So unfortunately, things have gone pretty horribly since we got to the States.
Things were really good the first few days, then my SO went to visit Atlanta (where his family lives) and I think he saw that he would prefer to be there where he fits in better. After getting back to Utah, things went quickly downhill. When he gets depressed he drinks way too much and a few days after getting back from Atlanta he got really wasted at this bar. When I went to bring him home, he was totally out of it. We were arguing in the street and he grabbed my arm to say, let's go. This guy saw it and said "Don't put your hands on a woman". That really set him off and he grabbed the side of my jacket and said, "I'll touch my wife if I want to". Well, because he was drunk he stumbled a bit and basically pushed me against a car. At that point, I just peaced out and sat in the car with the kids crying in the back while I watched the whole drama unfold. The cops were called and he was arrested for intoxication, assault, and domestic violence in the presence of a minor. He was taken to jail and kept for 2 nights. He was released that Monday after being arraigned by the judge and his court date is in July.
After that, things went well for a little over a week. He seemed to realize how badly he had fucked up and he started doing projects for my dad and spending more time with the kids. Things were really good for that short time and we signed a lease, etc. Then, shit inevitably hit the fan once again. He went to the store, probably bought a bottle of alcohol and was walking home and someone called the cops on him. Now in this instance, I do think it was race related. The town where my parents live is super rich and super white. The cops just told him he was being a "disturbance" or something and they eventually let him come home. But by that time he was super pissed off and feeling like Utah is a horrible, racist place where he will never fit in. We then had a horrible night of him taking my dad's beer and "going on walks", him ranting and raving to himself outside in the middle of the night, my dad going after him, my parents seeing how bad things truly were in Mali.

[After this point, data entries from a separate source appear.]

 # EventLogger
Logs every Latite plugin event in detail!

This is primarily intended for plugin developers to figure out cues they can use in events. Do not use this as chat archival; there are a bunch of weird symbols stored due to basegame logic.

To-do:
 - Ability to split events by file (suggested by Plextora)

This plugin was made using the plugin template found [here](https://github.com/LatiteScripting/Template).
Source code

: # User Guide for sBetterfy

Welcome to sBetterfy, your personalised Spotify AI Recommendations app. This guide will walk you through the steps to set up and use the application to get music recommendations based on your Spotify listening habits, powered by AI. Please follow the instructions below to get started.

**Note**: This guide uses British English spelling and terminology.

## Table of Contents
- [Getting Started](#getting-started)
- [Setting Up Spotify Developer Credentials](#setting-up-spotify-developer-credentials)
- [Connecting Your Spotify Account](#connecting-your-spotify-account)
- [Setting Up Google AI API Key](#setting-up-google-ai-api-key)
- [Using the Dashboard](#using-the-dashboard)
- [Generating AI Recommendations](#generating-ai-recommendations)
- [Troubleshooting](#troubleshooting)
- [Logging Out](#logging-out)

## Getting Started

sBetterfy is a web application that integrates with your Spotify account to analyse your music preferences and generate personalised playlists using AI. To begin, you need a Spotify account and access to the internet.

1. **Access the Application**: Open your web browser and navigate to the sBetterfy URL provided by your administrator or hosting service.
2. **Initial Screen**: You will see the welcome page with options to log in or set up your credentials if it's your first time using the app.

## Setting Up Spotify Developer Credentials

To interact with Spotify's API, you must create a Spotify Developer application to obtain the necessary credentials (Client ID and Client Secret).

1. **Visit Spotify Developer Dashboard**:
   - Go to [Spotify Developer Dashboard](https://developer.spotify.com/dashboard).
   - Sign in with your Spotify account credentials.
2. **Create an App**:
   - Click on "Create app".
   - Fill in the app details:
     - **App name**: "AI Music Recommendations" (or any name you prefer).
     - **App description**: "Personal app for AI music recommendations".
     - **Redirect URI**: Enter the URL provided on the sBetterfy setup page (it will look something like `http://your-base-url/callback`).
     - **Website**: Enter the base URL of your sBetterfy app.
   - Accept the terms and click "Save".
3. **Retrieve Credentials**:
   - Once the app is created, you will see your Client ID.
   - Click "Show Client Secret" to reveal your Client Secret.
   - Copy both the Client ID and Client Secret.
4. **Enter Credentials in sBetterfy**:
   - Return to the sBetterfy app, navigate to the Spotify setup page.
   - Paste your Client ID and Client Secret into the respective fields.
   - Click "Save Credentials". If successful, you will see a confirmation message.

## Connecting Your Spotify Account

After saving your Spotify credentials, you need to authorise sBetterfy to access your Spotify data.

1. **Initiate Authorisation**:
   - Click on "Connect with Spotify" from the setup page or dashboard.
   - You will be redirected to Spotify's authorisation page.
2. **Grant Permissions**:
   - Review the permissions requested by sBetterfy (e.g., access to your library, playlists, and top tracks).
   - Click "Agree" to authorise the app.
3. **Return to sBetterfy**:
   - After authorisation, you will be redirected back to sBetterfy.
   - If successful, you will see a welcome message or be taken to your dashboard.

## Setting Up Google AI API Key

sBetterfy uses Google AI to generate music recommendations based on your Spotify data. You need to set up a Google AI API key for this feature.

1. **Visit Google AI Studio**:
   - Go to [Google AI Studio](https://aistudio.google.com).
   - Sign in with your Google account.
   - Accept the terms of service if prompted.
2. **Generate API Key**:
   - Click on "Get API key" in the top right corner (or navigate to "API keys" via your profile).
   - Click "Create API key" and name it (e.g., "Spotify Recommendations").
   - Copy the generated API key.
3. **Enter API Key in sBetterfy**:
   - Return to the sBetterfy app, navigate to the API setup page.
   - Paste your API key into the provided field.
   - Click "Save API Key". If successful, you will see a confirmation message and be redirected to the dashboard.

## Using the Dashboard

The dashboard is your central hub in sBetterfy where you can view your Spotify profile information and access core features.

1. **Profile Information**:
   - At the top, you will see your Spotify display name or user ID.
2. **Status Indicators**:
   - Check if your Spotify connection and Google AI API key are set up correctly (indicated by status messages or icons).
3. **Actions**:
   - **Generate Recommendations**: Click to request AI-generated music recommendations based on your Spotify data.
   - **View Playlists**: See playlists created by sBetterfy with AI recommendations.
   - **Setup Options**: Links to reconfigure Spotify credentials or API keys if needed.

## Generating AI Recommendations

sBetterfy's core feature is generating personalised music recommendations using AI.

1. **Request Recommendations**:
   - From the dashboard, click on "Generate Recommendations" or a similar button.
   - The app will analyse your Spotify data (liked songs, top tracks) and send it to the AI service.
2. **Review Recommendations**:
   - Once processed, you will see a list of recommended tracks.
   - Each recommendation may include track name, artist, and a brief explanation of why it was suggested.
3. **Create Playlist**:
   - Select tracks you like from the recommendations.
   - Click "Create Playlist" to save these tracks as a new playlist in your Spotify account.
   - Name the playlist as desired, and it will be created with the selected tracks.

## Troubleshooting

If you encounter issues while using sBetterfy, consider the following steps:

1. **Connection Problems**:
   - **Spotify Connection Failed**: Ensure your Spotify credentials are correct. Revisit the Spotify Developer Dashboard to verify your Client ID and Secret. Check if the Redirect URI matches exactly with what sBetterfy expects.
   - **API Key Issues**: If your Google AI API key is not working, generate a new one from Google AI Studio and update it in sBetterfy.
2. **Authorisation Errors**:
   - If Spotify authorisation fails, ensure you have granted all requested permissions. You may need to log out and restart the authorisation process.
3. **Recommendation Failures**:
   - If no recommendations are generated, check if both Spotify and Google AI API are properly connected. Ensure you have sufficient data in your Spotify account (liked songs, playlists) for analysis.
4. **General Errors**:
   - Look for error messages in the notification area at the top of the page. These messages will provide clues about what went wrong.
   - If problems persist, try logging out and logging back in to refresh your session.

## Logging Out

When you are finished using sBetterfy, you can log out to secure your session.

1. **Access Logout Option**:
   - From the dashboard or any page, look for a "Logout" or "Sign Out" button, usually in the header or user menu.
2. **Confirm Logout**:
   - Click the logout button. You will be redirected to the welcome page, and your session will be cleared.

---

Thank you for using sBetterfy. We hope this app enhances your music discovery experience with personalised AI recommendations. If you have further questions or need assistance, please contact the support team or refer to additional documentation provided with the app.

The next morning, we talked to him and basically said that we thought he should go to Atlanta and try to clear his head and see if it's the amazing place he's made it out to be in his mind. We brought up doing an outpatient rehab program too. He said that he didn't want to hurt me anymore and he was so ashamed about disappointing my parents that he wanted to go to Atlanta for some time (with the thought that he'll be back in July for his court date).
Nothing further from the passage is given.